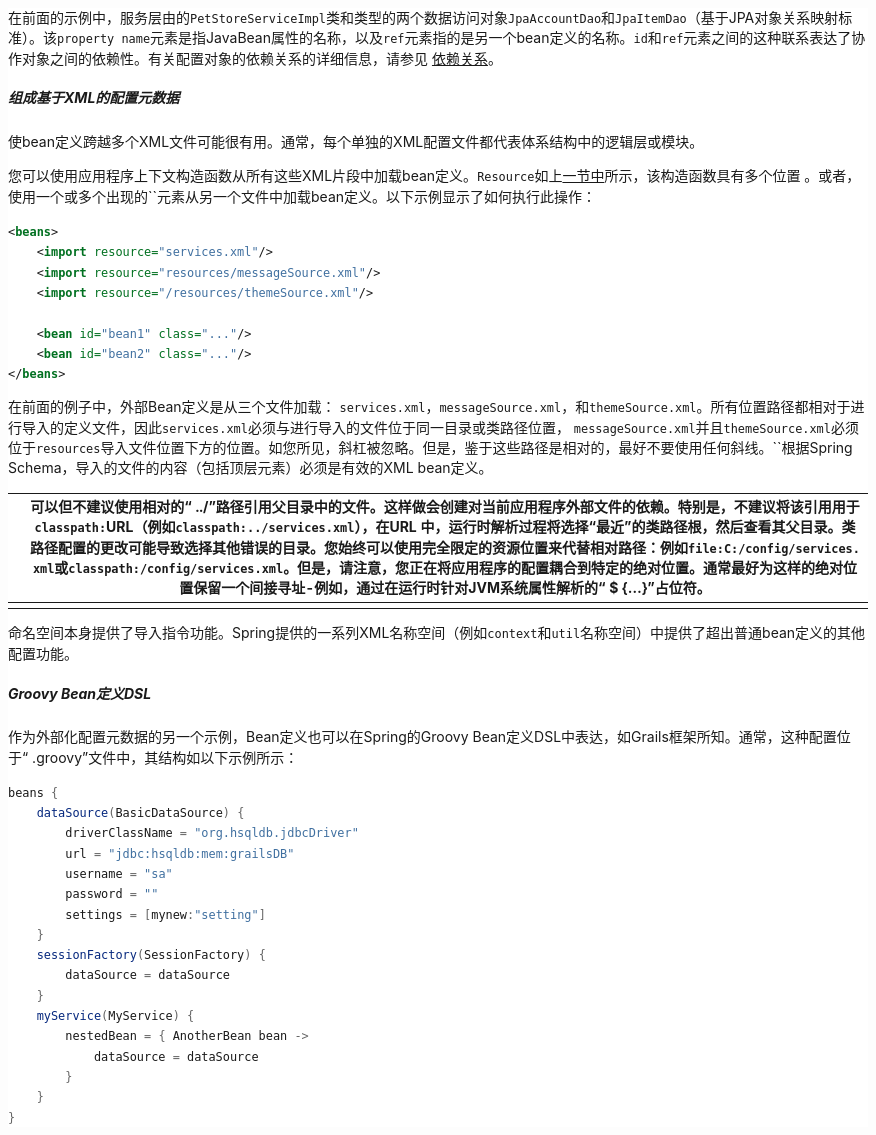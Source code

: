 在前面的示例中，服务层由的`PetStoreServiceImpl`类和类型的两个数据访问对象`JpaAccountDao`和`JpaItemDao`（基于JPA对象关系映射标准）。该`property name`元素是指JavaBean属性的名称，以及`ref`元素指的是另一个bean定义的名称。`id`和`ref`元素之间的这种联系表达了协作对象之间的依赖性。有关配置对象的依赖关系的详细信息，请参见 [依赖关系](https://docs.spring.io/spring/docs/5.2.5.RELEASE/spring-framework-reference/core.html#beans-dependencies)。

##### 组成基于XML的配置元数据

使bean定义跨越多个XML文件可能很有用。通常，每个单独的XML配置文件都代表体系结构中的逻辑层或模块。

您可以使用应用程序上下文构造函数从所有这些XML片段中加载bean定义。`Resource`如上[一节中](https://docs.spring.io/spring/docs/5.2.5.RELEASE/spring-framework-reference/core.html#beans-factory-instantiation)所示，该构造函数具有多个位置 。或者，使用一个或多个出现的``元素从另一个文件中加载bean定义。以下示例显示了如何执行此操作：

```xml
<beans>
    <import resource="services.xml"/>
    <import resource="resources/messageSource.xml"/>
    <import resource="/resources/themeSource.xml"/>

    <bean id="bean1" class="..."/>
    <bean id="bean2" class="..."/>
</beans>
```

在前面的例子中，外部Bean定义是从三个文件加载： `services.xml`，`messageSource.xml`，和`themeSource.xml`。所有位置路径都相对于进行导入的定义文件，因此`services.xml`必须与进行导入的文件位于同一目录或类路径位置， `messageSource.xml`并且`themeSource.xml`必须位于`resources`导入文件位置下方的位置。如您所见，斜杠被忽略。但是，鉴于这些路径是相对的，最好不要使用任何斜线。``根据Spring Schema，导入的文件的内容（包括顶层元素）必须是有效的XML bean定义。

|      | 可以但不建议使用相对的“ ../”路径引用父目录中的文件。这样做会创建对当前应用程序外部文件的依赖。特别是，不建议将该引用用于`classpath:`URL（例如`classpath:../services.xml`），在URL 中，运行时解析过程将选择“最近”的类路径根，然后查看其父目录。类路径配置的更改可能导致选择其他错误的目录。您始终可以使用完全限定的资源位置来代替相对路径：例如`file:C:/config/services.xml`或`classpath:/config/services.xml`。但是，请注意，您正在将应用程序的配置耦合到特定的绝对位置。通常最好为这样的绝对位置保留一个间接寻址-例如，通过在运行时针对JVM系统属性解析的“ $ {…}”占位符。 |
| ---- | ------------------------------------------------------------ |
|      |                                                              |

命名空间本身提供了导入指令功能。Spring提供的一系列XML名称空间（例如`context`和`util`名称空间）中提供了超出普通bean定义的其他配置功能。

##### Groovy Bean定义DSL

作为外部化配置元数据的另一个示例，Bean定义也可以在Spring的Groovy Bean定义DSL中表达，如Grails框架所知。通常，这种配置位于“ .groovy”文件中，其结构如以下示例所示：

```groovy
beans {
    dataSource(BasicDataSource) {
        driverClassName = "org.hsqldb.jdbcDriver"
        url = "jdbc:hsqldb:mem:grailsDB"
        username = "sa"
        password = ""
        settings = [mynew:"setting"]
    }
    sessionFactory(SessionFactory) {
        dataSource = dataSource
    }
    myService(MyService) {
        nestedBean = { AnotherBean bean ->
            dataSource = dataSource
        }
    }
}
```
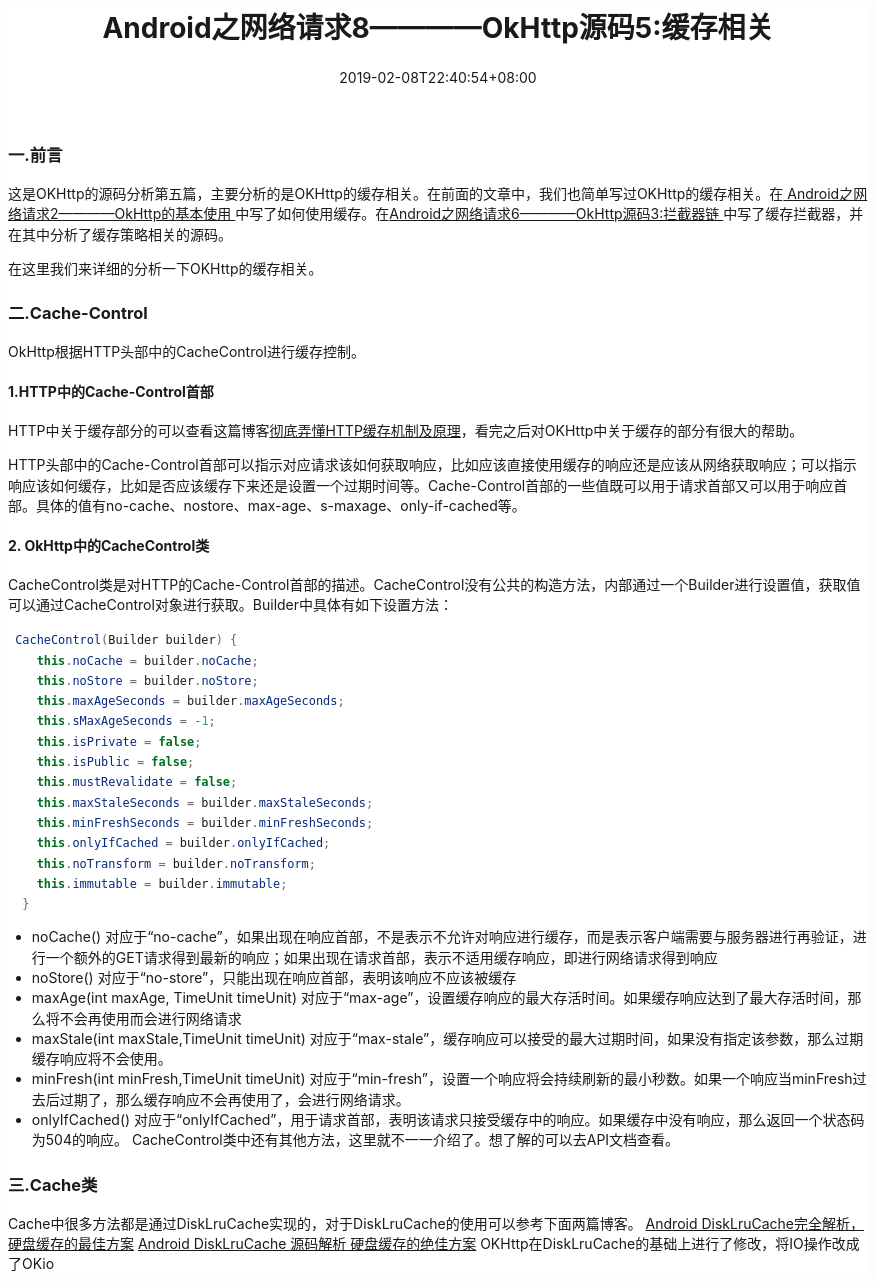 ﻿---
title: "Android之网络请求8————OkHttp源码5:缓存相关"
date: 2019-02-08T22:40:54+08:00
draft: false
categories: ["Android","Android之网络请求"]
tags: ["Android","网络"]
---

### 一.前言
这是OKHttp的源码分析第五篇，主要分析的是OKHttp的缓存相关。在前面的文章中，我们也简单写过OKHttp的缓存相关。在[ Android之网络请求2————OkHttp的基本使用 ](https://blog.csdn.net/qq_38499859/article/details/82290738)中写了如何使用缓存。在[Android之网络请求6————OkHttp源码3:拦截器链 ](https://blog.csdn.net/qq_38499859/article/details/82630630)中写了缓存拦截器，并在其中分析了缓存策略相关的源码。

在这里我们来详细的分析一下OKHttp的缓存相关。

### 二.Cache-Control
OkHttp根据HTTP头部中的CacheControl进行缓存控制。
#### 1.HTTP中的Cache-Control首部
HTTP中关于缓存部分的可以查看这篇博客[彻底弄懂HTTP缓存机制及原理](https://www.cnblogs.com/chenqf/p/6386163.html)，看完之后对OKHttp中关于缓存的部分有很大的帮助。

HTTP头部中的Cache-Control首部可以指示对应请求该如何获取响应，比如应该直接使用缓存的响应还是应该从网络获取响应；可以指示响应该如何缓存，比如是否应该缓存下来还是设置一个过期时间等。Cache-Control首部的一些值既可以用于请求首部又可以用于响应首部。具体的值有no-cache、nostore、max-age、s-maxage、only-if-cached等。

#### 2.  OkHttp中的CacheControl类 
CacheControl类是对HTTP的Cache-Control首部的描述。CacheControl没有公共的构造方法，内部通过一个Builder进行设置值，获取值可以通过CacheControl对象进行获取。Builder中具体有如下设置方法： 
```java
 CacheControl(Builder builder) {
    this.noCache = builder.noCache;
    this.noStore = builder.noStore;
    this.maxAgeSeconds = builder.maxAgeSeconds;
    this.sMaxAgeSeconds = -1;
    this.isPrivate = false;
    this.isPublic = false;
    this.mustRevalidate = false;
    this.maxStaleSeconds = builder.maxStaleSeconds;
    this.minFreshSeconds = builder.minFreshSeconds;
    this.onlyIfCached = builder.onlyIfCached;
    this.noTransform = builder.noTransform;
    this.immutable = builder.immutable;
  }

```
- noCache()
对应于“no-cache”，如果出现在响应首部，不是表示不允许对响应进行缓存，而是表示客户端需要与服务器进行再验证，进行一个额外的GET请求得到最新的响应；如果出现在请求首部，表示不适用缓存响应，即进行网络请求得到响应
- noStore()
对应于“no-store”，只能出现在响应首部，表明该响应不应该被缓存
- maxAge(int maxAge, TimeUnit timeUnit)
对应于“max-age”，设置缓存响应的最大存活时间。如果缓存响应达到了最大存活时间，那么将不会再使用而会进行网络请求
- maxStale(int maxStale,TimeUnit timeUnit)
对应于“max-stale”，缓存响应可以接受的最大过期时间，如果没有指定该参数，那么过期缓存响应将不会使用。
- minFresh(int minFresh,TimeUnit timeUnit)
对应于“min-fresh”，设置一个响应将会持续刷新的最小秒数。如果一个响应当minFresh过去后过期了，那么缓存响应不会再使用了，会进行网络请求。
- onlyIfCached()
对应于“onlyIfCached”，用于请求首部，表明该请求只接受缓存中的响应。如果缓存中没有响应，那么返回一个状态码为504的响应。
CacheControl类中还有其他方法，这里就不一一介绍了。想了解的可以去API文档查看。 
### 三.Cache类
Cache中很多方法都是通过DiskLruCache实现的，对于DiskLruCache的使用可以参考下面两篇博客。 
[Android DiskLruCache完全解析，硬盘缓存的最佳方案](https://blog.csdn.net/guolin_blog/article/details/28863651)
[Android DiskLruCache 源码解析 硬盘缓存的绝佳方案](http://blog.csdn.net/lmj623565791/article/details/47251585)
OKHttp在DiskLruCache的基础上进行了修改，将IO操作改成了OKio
=-=-=
◆ EXERCISE OBJECTIVE:
Read the listing line by line, and copy each line in which the word "dataSource" is found.

◆ YOUR SOLUTION:
    dataSource(BasicDataSource) {
        dataSource = dataSource
            dataSource = dataSource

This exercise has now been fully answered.